■ Exercise goal
Write out the full listing exactly as given, minus the images.

■ Information

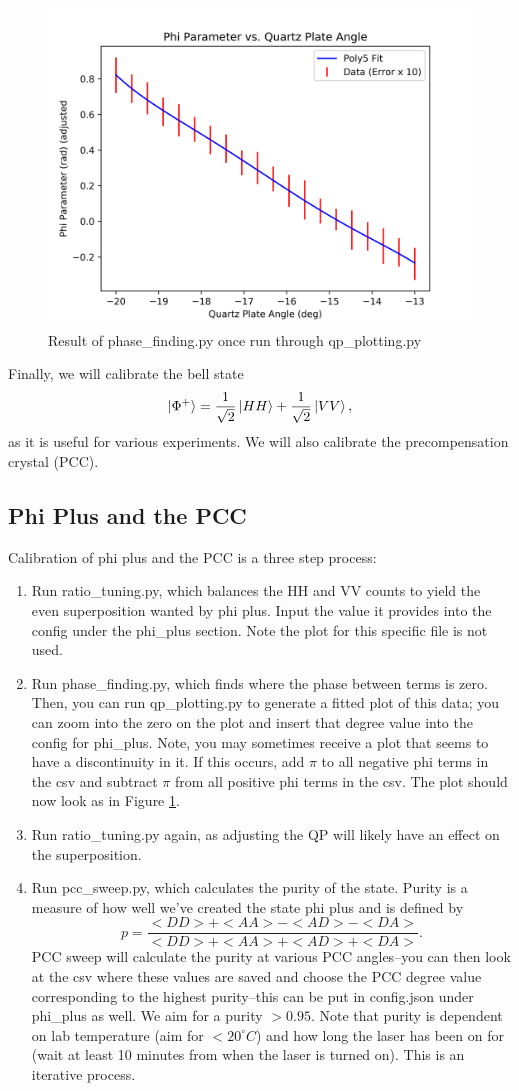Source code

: \documentclass{paper}[11pt]
\begin{document}
\begin{figure}[!]
    \centering
    \includegraphics[width=0.75\linewidth]{figs/phi_sweep_7022024_2.png}
    \caption{Result of phase\_finding.py once run through qp\_plotting.py}
    \label{fig:phase_finding}
\end{figure}
Finally, we will calibrate the bell state $$\ket{\Phi^+} = \frac{1}{\sqrt{2}}\ket{HH} + \frac{1}{\sqrt{2}}\ket{VV},$$ as it is useful for various experiments. We will also calibrate the precompensation crystal (PCC).
\subsection{Phi Plus and the PCC}
Calibration of phi plus and the PCC is a three step process:
\begin{enumerate}
    \item Run ratio\_tuning.py, which balances the HH and VV counts to yield the even superposition wanted by phi plus. Input the value it provides into the config under the phi\_plus section. Note the plot for this specific file is not used.
    \item Run phase\_finding.py, which finds where the phase between terms is zero. Then, you can run qp\_plotting.py to generate a fitted plot of this data; you can zoom into the zero on the plot and insert that degree value into the config for phi\_plus. Note, you may sometimes receive a plot that seems to have a discontinuity in it. If this occurs, add $\pi$ to all negative phi terms in the csv and subtract $\pi$ from all positive phi terms in the csv. The plot should now look as in Figure \ref{fig:phase_finding}.
    \item Run ratio\_tuning.py again, as adjusting the QP will likely have an effect on the superposition. 
    \item Run pcc\_sweep.py, which calculates the purity of the state. Purity is a measure of how well we've created the state phi plus and is defined by $$p = \frac{<DD> + <AA> - <AD> - <DA>}{<DD> + <AA> + <AD> + <DA>}.$$ PCC sweep will calculate the purity at various PCC angles--you can then look at the csv where these values are saved and choose the PCC degree value corresponding to the highest purity--this can be put in config.json under phi\_plus as well. We aim for a purity $>0.95$. Note that purity is dependent on lab temperature (aim for $<20^\circ C$) and how long the laser has been on for (wait at least 10 minutes from when the laser is turned on). This is an iterative process.
\end{enumerate}
\end{document}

■ Solution to this problem
Source code

: \documentclass{paper}[11pt]
\begin{document}
\begin{figure}[!]
    \centering
    \includegraphics[width=0.75\linewidth]{figs/phi_sweep_7022024_2.png}
    \caption{Result of phase\_finding.py once run through qp\_plotting.py}
    \label{fig:phase_finding}
\end{figure}
Finally, we will calibrate the bell state $$\ket{\Phi^+} = \frac{1}{\sqrt{2}}\ket{HH} + \frac{1}{\sqrt{2}}\ket{VV},$$ as it is useful for various experiments. We will also calibrate the precompensation crystal (PCC).
\subsection{Phi Plus and the PCC}
Calibration of phi plus and the PCC is a three step process:
\begin{enumerate}
    \item Run ratio\_tuning.py, which balances the HH and VV counts to yield the even superposition wanted by phi plus. Input the value it provides into the config under the phi\_plus section. Note the plot for this specific file is not used.
    \item Run phase\_finding.py, which finds where the phase between terms is zero. Then, you can run qp\_plotting.py to generate a fitted plot of this data; you can zoom into the zero on the plot and insert that degree value into the config for phi\_plus. Note, you may sometimes receive a plot that seems to have a discontinuity in it. If this occurs, add $\pi$ to all negative phi terms in the csv and subtract $\pi$ from all positive phi terms in the csv. The plot should now look as in Figure \ref{fig:phase_finding}.
    \item Run ratio\_tuning.py again, as adjusting the QP will likely have an effect on the superposition. 
    \item Run pcc\_sweep.py, which calculates the purity of the state. Purity is a measure of how well we've created the state phi plus and is defined by $$p = \frac{<DD> + <AA> - <AD> - <DA>}{<DD> + <AA> + <AD> + <DA>}.$$ PCC sweep will calculate the purity at various PCC angles--you can then look at the csv where these values are saved and choose the PCC degree value corresponding to the highest purity--this can be put in config.json under phi\_plus as well. We aim for a purity $>0.95$. Note that purity is dependent on lab temperature (aim for $<20^\circ C$) and how long the laser has been on for (wait at least 10 minutes from when the laser is turned on). This is an iterative process.
\end{enumerate}
\end{document}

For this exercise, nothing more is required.